Se anche l'Università è senza 'na 'lira' e sciopera .... vuol dire che siamo alla frutta

di Angelo Di Pietro

Il corpo docente sciopera per i tagli imposti dalla Gelmini. La protesta silenziosa trascurata dai media. Gli eterni problemi della cultura e della ricerca italiana. Un problema serio, ma sottovalutato e ignorato dalle istituzioni. (Angelo Di Pietro)

gelmini-1

Estate 2010. Vergogna per l'Italia ai mondiali di calcio, piove in tutta Italia, fa freddo e le Università scioperano. Periodo pessimo, davvero. Soprattutto per gli studenti degli atenei nostrani che si sono ritrovati esami sospesi e sessioni in bilico per lo sciopero dei prof. Una protesta annunciata, in risposta ai tagli della manovra finanziaria e della riforma Gelmini, che prevede la sospensione delle attività dal 5 al 9 in tutte le università italiane. Se non ne sapevate nulla, il motivo è che giornali e tv scioperano a loro volta contro lo sciopero. Uno strano gioco del detto e non detto, per cui le principali testate hanno dedicato un trafiletto minimo al problema. Notizia che non tira, si obietta. Forse è bene mostrare solo ciò che funziona, dato il tempo di crisi, si giustifica. Fatto sta, che anche se non se ne parla, il problema persiste.
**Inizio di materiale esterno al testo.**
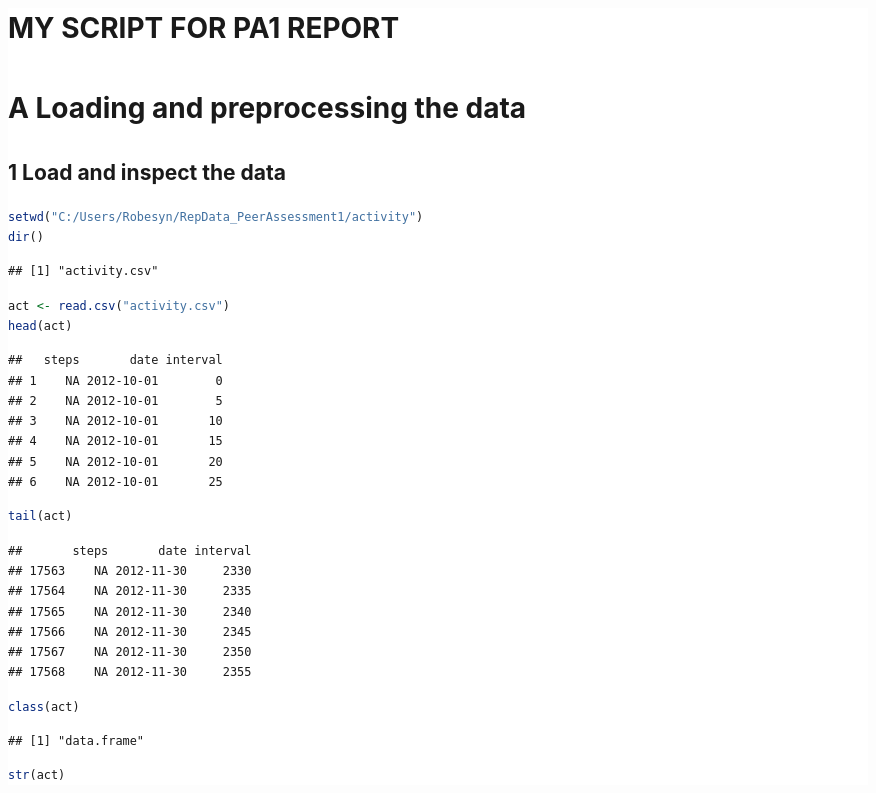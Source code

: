 MY SCRIPT FOR PA1 REPORT
========================================================

# A Loading and preprocessing the data

## 1 Load and inspect the data


```r
setwd("C:/Users/Robesyn/RepData_PeerAssessment1/activity")
dir()
```

```
## [1] "activity.csv"
```

```r
act <- read.csv("activity.csv")
head(act)
```

```
##   steps       date interval
## 1    NA 2012-10-01        0
## 2    NA 2012-10-01        5
## 3    NA 2012-10-01       10
## 4    NA 2012-10-01       15
## 5    NA 2012-10-01       20
## 6    NA 2012-10-01       25
```

```r
tail(act)
```

```
##       steps       date interval
## 17563    NA 2012-11-30     2330
## 17564    NA 2012-11-30     2335
## 17565    NA 2012-11-30     2340
## 17566    NA 2012-11-30     2345
## 17567    NA 2012-11-30     2350
## 17568    NA 2012-11-30     2355
```

```r
class(act)
```

```
## [1] "data.frame"
```

```r
str(act)
```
La ricerca non ha soldi, i prof rischiano il posto, le facoltà minori chiudono bottega. La protesta prende piede dopo un periodo di vociare sommesso e riunioni semiclandestine nei bar delle università. E’ mancato, però, un vero coordinamento tra le facoltà della penisola, così le varie manifestazioni hanno avuto tempi e modalità differenti. Mentre alcuni decidono per il basso profilo (la Federico II a Napoli non si espone), in Italia c’è chi osa e occupa, come ai bei tempi sessantottini: a Roma, oggi gli studenti della Sapienza hanno prima manifestato sulle scalinate della facoltà e poi occupato il rettorato, istituendo un’assemblea permanente all’interno dell’ateneo.
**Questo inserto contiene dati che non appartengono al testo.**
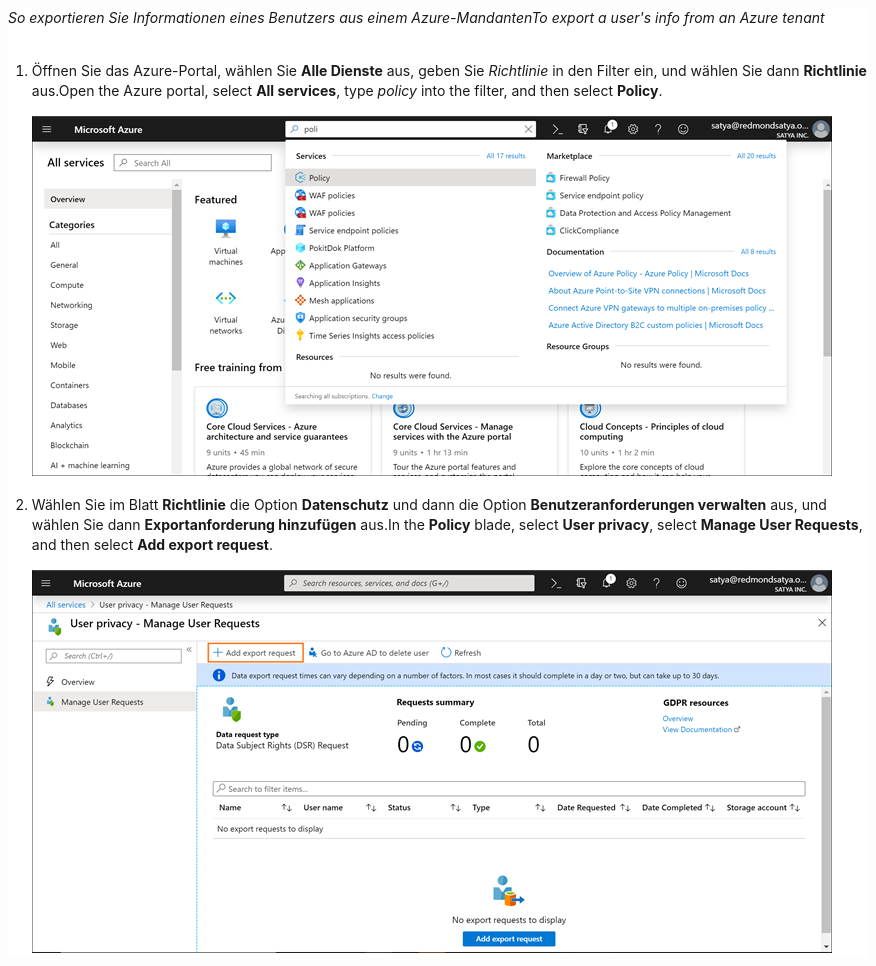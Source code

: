 ###### <a name="to-export-a-users-info-from-an-azure-tenant"></a><span data-ttu-id="96d9c-315">So exportieren Sie Informationen eines Benutzers aus einem Azure-Mandanten</span><span class="sxs-lookup"><span data-stu-id="96d9c-315">To export a user's info from an Azure tenant</span></span>

1. <span data-ttu-id="96d9c-316">Öffnen Sie das Azure-Portal, wählen Sie **Alle Dienste** aus, geben Sie *Richtlinie* in den Filter ein, und wählen Sie dann **Richtlinie** aus.</span><span class="sxs-lookup"><span data-stu-id="96d9c-316">Open the Azure portal, select **All services**, type *policy* into the filter, and then select **Policy**.</span></span>

     ![<span data-ttu-id="96d9c-317">Alle Dienste filtern</span><span class="sxs-lookup"><span data-stu-id="96d9c-317">All services filter</span></span> ](../media/gdpr-azure-dsr-azure-policy.png)

2. <span data-ttu-id="96d9c-318">Wählen Sie im Blatt **Richtlinie** die Option **Datenschutz** und dann die Option **Benutzeranforderungen verwalten** aus, und wählen Sie dann **Exportanforderung hinzufügen** aus.</span><span class="sxs-lookup"><span data-stu-id="96d9c-318">In the **Policy** blade, select **User privacy**, select **Manage User Requests**, and then select **Add export request**.</span></span>

    ![<span data-ttu-id="96d9c-319">Exportanforderung hinzufügen</span><span class="sxs-lookup"><span data-stu-id="96d9c-319">Add export request</span></span> ](../media/gdpr-azure-dsr-azure-add-export-request.png)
Un problema serio, ma sottovalutato/ignorato dalle istituzioni, e che ancora non ha visto intorno a sé un’azione di protesta coincisa e corale, mentre sporadiche e laconiche reazioni si diffondono a macchia di leopardo un po’ ovunque. L’Università del Sannio blocca esami e sedute di laurea fino a settembre, la SUN napoletana ferma qualunque attività e sospende le immatricolazioni, mentre all’Università di Salerno non si fanno più esami e nessuno si laurea dal 28 giugno scorso. Risposte ad una situazione di per sé insostenibile: corsi di laurea con oltre diecimila iscritti (e in 10mila si sta strettini); maxischermi su cui seguire la lezione; laboratori che non smettono di chiudere.
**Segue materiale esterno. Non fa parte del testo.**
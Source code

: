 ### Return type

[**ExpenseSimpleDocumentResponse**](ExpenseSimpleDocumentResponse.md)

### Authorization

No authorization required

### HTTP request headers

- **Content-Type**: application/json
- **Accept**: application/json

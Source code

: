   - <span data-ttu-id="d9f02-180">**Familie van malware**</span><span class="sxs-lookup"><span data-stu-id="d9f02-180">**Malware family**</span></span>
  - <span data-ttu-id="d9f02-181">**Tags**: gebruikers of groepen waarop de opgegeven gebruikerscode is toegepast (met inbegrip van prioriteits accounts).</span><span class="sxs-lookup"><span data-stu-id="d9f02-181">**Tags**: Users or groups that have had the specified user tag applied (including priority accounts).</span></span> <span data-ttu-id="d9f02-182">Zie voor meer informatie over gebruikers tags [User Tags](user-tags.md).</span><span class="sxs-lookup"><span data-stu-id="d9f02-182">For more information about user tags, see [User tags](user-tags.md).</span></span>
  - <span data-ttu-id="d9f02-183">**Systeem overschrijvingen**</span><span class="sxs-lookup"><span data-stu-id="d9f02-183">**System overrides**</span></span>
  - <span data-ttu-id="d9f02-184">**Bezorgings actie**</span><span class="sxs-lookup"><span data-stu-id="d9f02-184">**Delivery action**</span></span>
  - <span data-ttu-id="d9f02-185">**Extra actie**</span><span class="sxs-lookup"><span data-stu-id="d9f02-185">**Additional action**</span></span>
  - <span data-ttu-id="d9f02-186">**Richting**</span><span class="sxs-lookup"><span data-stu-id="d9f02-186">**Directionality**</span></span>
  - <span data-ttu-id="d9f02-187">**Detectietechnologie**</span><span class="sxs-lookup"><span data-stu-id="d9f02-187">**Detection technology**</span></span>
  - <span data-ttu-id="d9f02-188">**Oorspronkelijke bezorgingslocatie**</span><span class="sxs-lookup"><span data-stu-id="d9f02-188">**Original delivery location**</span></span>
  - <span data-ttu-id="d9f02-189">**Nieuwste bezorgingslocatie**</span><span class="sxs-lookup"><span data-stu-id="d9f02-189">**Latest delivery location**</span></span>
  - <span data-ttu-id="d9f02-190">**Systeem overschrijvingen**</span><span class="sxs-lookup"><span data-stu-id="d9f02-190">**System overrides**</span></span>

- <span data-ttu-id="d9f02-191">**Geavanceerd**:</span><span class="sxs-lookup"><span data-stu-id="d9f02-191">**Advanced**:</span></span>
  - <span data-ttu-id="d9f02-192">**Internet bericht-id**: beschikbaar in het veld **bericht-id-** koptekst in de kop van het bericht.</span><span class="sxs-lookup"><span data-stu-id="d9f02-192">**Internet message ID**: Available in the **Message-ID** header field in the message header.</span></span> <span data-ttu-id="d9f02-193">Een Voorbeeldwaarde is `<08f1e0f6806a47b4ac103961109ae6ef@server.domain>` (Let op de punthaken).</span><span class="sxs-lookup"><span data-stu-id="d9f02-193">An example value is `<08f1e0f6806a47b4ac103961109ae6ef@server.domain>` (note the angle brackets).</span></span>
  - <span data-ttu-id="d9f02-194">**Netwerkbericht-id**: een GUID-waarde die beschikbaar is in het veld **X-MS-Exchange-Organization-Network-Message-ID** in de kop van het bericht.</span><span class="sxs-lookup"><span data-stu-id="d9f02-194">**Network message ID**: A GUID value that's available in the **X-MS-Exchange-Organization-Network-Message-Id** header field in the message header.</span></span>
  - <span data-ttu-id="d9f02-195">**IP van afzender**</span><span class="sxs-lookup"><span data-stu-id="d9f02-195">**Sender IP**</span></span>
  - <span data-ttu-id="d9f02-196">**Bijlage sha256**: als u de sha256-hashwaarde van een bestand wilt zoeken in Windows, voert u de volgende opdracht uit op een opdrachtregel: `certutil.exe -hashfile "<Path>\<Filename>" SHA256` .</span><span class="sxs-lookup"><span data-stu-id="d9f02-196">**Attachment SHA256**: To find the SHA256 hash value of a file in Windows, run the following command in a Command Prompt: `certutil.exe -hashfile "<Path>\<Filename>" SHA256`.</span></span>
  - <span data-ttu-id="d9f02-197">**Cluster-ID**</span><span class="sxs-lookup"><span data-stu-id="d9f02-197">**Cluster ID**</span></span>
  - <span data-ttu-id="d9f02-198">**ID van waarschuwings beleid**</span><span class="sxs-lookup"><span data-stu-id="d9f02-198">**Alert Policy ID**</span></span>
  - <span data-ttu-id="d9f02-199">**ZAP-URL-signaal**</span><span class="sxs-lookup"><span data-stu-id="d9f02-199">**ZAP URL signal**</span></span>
In Italia non si parla di tutto questo. Strano. Anche perché all’estero le notizie sono arrivate. Il magazine Nature pubblica online qualche giorno fa “Strikes could break Italy’s univerities” [se conoscete un po’ di inglese, potete leggerlo su www.nature.com/news/2010/100630/full/466016b.html. E qui ci starebbe un altro articolo sulla legge bavaglio, libertà di stampa, sudditanza dei mezzi. Ma prendiamo un problema alla volta.

L’Italia di oggi continua a togliere futuro ai suoi cittadini e risponde agli sprechi con i tagli. “Oh, guarda! Uno spreco”, e ZACK taglia! La soluzione ottimale, ovvero tentare di organizzare le risorse in maniera più efficiente, non è prevista, forse non è nemmeno applicabile a causa della crisi. E così, inevitabilmente, Lotta-agli-sprechi diventa una parola d’ordine inflazionata, e perde valore quando l’Università pubblica viene tagliata mentre le scuole private prendono finanziamenti, oppure quando lo Stato paga una multa milionaria perché Rete4 era abusiva, oppure quando Fabrizio Del Noce [direttore RaiFiction, ergo dipendente statale, ndr] percepisce 400mila euro di stipendio annui.

Un’ultima cosa: l’università italiana costa allo Stato l’1,3% del PIL, lo stipendio medio di un ricercatore è di circa 1200 euro mensili. Scrivetela voi la conclusione di questo articolo.